Можно также напомнить, что Гумилев одним из первых стал писать о важности экологии. Его книга “Открытие Хазарии”, в которой гибель древнего государства ставилась в связь с подъемом уровня воды в Каспии, произвела впечатление именно потому, что ее выход совпал с очередным подъемом этого моря. Сегодня связь агрессивного экологизма с политическим почвенничеством очевидна, но тогда это было ново, и уж заведомо ничего подобного нельзя отыскать у евразийцев.

Но все это — второстепенные факторы. Важнее было другое. Г. Померанц определяет это “другое” как идеологичность Гумилева. “Для идеологии, — пишет Г. Померанц, — нужна монопараметрическая теория, объясняющая все на свете чем-то одним... Поэтому интерес к теории Гумилева — это идеологический интерес”. Данное толкование, как и толкование А. Янова, имеет один недостаток: ниоткуда не следует, чтобы население в массе своей страстно жаждало новой политической идеологии. Если оно чего-то и хотело по-настоящему, так это чуда научной демиургии.

Гумилев идеально подходил на роль кудесника: его сопровождал ореол узника лагерей и сына двух великих поэтов. Пусть на самом деле он почти не знал отца и ненавидел мать, в глазах публики он шагнул к нам как бы прямо из Серебряного века, “спасенный” ГУЛАГом от советизации, и в этом — главное преимущество Гумилева перед А.Фоменко, создателем другой гуманитарной сверхтеории. Будь у Фоменко подходящая биография, его теория тоже оказалась бы куда успешнее.

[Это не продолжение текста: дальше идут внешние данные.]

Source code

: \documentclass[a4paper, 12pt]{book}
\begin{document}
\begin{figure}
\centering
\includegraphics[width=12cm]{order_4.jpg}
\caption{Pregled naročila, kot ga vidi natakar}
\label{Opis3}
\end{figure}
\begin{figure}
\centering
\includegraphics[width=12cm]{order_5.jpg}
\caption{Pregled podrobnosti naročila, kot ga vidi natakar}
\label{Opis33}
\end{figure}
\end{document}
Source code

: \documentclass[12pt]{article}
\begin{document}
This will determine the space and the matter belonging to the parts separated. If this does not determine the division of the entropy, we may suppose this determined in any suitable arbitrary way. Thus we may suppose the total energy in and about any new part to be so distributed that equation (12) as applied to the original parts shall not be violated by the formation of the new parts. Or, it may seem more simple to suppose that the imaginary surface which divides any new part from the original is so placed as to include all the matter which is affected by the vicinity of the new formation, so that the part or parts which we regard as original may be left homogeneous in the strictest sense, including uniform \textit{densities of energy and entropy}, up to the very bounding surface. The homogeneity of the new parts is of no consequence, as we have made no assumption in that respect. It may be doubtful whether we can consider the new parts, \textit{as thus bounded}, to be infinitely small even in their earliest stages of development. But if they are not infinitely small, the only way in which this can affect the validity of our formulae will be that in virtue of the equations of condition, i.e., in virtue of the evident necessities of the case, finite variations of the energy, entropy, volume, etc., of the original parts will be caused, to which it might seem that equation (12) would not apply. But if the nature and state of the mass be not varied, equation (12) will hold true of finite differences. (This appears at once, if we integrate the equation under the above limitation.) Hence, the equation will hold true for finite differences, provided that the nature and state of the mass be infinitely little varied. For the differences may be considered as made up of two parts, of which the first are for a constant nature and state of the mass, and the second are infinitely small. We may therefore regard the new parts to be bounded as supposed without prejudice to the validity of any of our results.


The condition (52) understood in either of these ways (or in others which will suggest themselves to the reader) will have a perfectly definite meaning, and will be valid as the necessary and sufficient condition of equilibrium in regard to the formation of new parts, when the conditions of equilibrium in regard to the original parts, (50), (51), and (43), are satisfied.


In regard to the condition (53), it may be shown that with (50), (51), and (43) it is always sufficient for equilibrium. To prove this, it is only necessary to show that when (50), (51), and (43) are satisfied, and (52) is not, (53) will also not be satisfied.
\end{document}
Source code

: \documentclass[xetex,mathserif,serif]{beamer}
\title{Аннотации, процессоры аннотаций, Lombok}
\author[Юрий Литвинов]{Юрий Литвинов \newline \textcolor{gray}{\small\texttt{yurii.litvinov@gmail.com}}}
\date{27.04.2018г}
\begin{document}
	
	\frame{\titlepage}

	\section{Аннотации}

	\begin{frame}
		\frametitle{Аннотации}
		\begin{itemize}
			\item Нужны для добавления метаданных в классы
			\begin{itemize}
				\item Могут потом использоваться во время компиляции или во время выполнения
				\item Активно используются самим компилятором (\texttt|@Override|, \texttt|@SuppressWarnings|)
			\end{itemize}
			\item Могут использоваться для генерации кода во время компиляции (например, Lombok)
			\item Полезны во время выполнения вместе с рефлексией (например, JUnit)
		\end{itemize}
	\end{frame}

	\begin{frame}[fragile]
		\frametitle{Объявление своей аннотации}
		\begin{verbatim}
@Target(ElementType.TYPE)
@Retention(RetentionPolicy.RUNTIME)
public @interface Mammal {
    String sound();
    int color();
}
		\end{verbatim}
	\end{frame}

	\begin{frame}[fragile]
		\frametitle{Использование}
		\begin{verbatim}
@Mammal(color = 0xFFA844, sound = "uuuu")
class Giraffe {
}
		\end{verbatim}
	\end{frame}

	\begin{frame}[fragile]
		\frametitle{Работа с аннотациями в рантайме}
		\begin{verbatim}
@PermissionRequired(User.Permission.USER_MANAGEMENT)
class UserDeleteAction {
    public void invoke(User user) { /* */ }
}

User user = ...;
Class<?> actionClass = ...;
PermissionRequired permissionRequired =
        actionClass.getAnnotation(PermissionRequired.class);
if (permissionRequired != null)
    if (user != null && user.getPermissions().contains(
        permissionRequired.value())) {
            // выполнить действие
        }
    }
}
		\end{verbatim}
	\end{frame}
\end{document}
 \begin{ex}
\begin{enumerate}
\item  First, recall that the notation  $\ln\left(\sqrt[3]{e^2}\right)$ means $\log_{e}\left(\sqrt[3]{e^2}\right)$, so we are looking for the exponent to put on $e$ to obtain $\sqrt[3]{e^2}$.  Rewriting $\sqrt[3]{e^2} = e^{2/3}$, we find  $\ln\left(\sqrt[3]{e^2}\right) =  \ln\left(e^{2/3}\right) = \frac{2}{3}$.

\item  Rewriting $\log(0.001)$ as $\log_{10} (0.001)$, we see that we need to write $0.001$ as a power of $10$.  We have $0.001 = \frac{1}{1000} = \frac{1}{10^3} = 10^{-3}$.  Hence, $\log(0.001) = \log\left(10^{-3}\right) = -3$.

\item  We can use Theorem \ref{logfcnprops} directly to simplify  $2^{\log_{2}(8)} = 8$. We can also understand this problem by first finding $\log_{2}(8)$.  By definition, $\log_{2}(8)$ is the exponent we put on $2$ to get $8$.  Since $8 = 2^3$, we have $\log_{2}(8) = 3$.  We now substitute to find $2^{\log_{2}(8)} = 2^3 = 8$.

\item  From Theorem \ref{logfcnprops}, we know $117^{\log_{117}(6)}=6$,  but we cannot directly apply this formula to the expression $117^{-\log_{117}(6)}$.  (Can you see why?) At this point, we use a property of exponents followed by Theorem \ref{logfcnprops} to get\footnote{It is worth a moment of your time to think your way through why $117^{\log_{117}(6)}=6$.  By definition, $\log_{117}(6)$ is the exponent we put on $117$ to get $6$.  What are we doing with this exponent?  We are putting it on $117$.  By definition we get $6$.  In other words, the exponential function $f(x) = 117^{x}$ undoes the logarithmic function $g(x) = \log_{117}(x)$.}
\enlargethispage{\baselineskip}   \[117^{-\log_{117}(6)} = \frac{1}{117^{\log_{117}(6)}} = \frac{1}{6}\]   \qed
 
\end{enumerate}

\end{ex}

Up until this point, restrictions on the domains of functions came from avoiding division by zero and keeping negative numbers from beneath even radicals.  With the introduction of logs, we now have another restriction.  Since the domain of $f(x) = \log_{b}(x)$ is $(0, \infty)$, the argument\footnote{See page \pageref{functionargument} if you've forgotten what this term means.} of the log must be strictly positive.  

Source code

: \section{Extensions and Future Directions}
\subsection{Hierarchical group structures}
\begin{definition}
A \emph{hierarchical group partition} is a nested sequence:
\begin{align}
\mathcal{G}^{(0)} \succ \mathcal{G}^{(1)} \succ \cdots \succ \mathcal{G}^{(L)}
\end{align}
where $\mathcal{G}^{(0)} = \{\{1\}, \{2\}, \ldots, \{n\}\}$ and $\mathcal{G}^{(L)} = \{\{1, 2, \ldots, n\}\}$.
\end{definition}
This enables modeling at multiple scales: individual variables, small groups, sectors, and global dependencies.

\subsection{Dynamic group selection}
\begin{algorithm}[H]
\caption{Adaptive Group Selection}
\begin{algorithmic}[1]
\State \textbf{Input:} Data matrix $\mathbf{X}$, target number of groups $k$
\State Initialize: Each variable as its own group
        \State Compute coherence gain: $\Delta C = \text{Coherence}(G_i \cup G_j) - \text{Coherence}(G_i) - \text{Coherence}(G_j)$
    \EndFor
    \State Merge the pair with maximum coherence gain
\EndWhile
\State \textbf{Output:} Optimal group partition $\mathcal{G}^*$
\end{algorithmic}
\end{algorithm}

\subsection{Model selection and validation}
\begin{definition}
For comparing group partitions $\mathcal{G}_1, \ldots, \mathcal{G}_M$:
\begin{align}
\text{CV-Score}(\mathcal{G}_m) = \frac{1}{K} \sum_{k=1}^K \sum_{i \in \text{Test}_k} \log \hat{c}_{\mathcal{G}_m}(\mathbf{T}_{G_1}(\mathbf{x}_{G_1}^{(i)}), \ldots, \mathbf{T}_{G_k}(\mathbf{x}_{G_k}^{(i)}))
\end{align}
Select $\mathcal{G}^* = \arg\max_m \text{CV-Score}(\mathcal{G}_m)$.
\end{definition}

Заветной мечтой гуманитарной науки на протяжении многих десятилетий было — установить механизмы человеческого поведения и научиться ими управлять. Марксизм и фрейдизм, бихевиоризм и структурализм — все они пытались построить вместо описательных моделей — модели объяснительные. Но постепенно этот пафос поостыл. На фоне ракет и синхрофазотронов становилось все очевиднее, что гуманитария пытается увильнуть, что она отказывается давать последние ответы на главные вопросы. “Физики” начинали заподозривать “лириков” в дезертирстве с демиургического фронта. И действительно, к 70-м гг. оказалось, что Гумилев остается единственным гуманитарием, предлагающим ясные ответы-рецепты, причем по важному, волнующему и (в советских условиях) немного неприличному “национальному вопросу”. Он был последним пассионарием в пережившем акматический перегрев и впавшем в инерционную фазу этносе гуманитариев.